Pictures paired with source code:
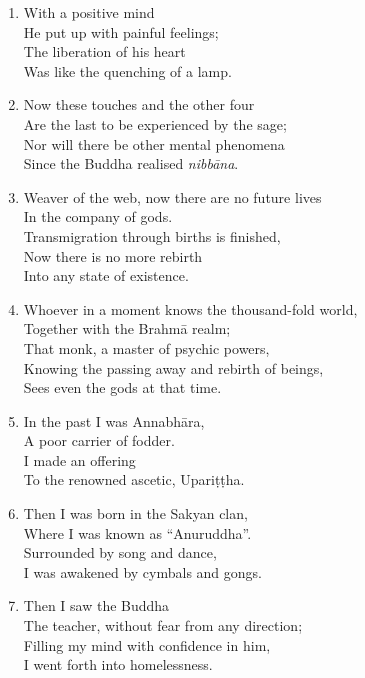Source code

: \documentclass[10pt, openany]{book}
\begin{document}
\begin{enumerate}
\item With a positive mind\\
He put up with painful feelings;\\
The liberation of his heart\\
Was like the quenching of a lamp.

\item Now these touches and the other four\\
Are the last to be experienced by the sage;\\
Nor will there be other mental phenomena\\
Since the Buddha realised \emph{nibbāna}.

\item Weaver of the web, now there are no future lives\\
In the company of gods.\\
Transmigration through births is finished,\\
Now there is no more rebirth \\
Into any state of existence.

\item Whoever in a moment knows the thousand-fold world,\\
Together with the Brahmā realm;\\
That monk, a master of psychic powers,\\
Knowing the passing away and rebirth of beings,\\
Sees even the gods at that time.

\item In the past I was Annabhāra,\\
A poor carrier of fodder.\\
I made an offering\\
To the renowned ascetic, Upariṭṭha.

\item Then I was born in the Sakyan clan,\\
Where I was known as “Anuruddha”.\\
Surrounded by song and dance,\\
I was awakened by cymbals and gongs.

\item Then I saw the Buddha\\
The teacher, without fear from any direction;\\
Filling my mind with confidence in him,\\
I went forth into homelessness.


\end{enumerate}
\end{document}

...

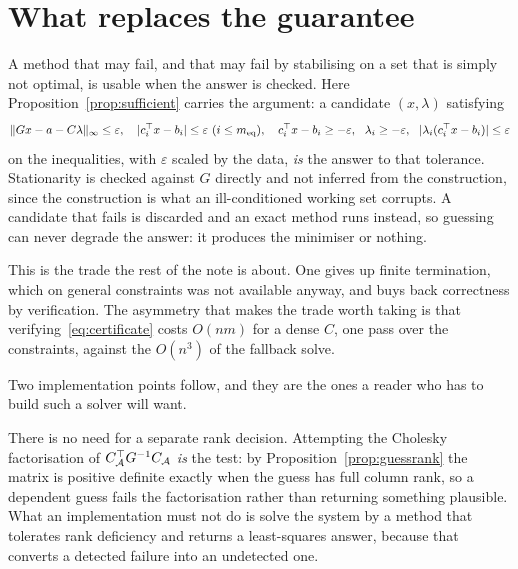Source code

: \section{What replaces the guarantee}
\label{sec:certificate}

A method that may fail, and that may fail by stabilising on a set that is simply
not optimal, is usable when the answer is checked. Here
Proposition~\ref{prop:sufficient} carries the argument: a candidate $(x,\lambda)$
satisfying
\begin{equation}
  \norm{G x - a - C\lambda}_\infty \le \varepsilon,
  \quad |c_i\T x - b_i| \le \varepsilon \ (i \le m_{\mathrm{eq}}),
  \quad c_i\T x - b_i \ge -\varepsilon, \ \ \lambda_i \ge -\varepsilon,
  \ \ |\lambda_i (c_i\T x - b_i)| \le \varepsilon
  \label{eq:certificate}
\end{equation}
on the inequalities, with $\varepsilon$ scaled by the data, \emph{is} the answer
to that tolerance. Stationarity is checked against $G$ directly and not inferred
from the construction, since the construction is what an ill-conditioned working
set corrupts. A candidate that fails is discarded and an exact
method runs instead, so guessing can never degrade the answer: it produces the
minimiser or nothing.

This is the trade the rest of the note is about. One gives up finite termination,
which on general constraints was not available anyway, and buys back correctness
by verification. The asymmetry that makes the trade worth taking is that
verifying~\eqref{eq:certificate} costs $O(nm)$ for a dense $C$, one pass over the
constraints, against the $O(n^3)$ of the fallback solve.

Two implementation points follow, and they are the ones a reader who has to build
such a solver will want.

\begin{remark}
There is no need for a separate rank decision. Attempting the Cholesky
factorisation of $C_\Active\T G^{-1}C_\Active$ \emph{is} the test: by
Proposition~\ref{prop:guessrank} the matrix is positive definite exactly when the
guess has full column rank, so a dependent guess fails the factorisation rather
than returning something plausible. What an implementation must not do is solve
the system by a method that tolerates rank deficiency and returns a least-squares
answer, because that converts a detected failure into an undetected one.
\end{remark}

==

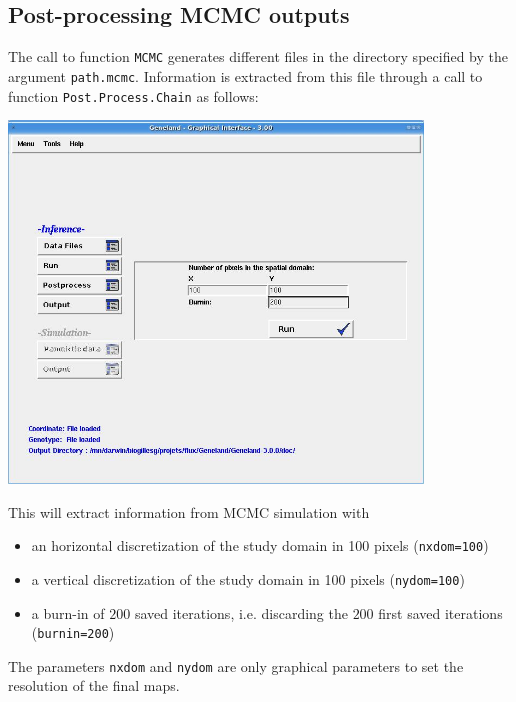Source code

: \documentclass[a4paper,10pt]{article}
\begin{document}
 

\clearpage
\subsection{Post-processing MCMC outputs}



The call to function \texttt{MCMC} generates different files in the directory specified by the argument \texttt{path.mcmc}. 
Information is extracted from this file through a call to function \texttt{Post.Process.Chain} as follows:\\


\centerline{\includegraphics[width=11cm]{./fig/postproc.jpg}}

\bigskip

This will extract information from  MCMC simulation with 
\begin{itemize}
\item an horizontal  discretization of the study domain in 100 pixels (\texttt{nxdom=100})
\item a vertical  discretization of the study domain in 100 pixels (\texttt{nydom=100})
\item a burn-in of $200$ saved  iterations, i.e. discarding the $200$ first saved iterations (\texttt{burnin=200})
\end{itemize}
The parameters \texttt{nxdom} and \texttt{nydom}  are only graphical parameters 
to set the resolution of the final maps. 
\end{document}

- Activity: Please write out, exactly as they appear above, only the lines in the stretch from the line with "which on general" through the line with "the system by".

- Your response:
which on general constraints was not available anyway, and buys back correctness
by verification. The asymmetry that makes the trade worth taking is that
verifying~\eqref{eq:certificate} costs $O(nm)$ for a dense $C$, one pass over the
constraints, against the $O(n^3)$ of the fallback solve.

Two implementation points follow, and they are the ones a reader who has to build
such a solver will want.

\begin{remark}
There is no need for a separate rank decision. Attempting the Cholesky
factorisation of $C_\Active\T G^{-1}C_\Active$ \emph{is} the test: by
Proposition~\ref{prop:guessrank} the matrix is positive definite exactly when the
guess has full column rank, so a dependent guess fails the factorisation rather
than returning something plausible. What an implementation must not do is solve
the system by a method that tolerates rank deficiency and returns a least-squares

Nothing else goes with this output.